Hiç bu kadar gerçek olmamıştı
anlar ve bir o kadar da yalan sonrasında. 'O an' denen, herkesin
yakalamaya çalıştığı yerinde saydı durdu. Bir adım ileri
gidemedi ve herkes için anlamlı kılan da buydu onu.

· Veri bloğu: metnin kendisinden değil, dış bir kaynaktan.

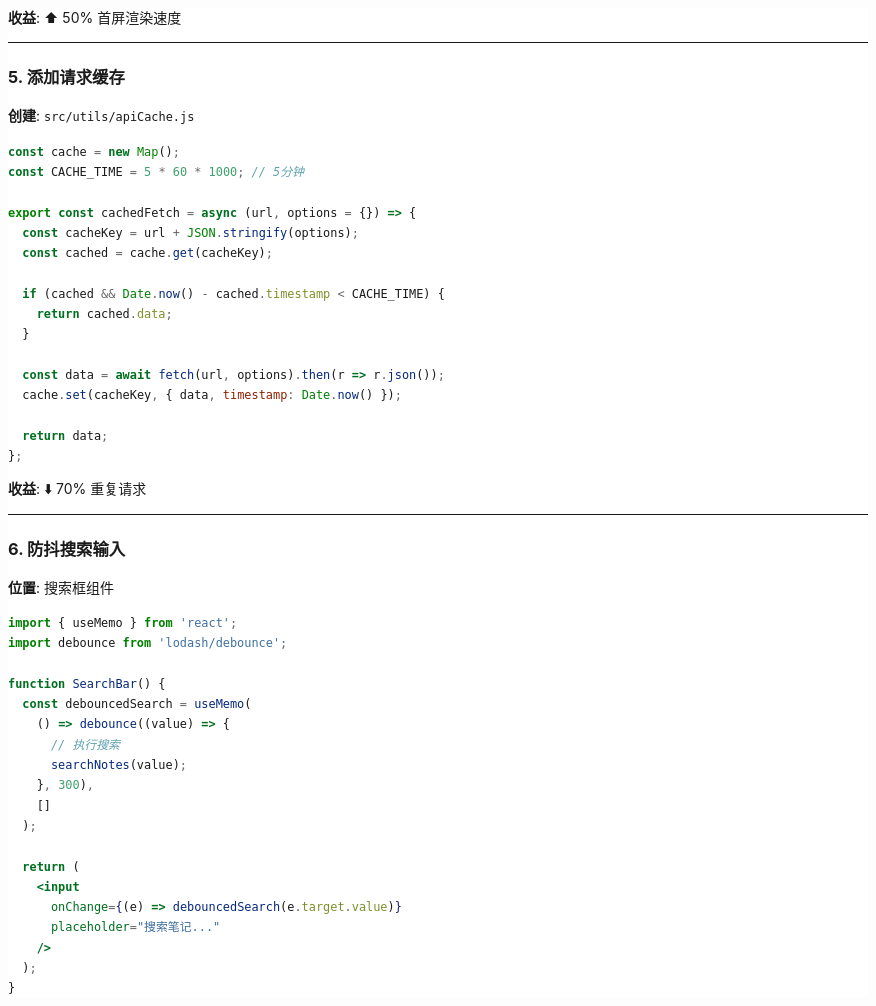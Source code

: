 **收益**: ⬆️ 50% 首屏渲染速度

---

### 5. 添加请求缓存

**创建**: `src/utils/apiCache.js`
```jsx
const cache = new Map();
const CACHE_TIME = 5 * 60 * 1000; // 5分钟

export const cachedFetch = async (url, options = {}) => {
  const cacheKey = url + JSON.stringify(options);
  const cached = cache.get(cacheKey);
  
  if (cached && Date.now() - cached.timestamp < CACHE_TIME) {
    return cached.data;
  }
  
  const data = await fetch(url, options).then(r => r.json());
  cache.set(cacheKey, { data, timestamp: Date.now() });
  
  return data;
};
```

**收益**: ⬇️ 70% 重复请求

---

### 6. 防抖搜索输入

**位置**: 搜索框组件

```jsx
import { useMemo } from 'react';
import debounce from 'lodash/debounce';

function SearchBar() {
  const debouncedSearch = useMemo(
    () => debounce((value) => {
      // 执行搜索
      searchNotes(value);
    }, 300),
    []
  );
  
  return (
    <input 
      onChange={(e) => debouncedSearch(e.target.value)}
      placeholder="搜索笔记..."
    />
  );
}
```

Hiç bu kadar yalın olmamıştı
yazılanlar , hiç bu kadar ani ve hesapsızca sonrasında da hiç
olmadığı, olmayacağı gibi.
Kelimelerdi varlığı anlamlı kılan
yaşanıyordu ve yazılıyordu o zaman hissedilerek ama şimdi 'mış'
gibi herşey devam ediyormuş gibi sanki varmış, masalmış ve sonu
yokmuş gibi.
Bir sonu bile olmayan bu hikayede
sanırım insanlar da bir varmış bir yokmuş. Geriye kalan
sözcükler, cümleler, anlamlar ve anlamsızlıklar.
Şimdi tümden mi başlansa yoktan mı
ya da baştan mı sondan mı ? Bunu kimse bilemedi, bilmek istemedi,
yüzleşmedi, kaçtı ve sonu olmadan yarım kaldı. İnsan yarım
kaldı, yaşanmışlıklar yarım kaldı, mışlıkların içinde
kaçarken ne yazık ki sözcükler yarım kaldı.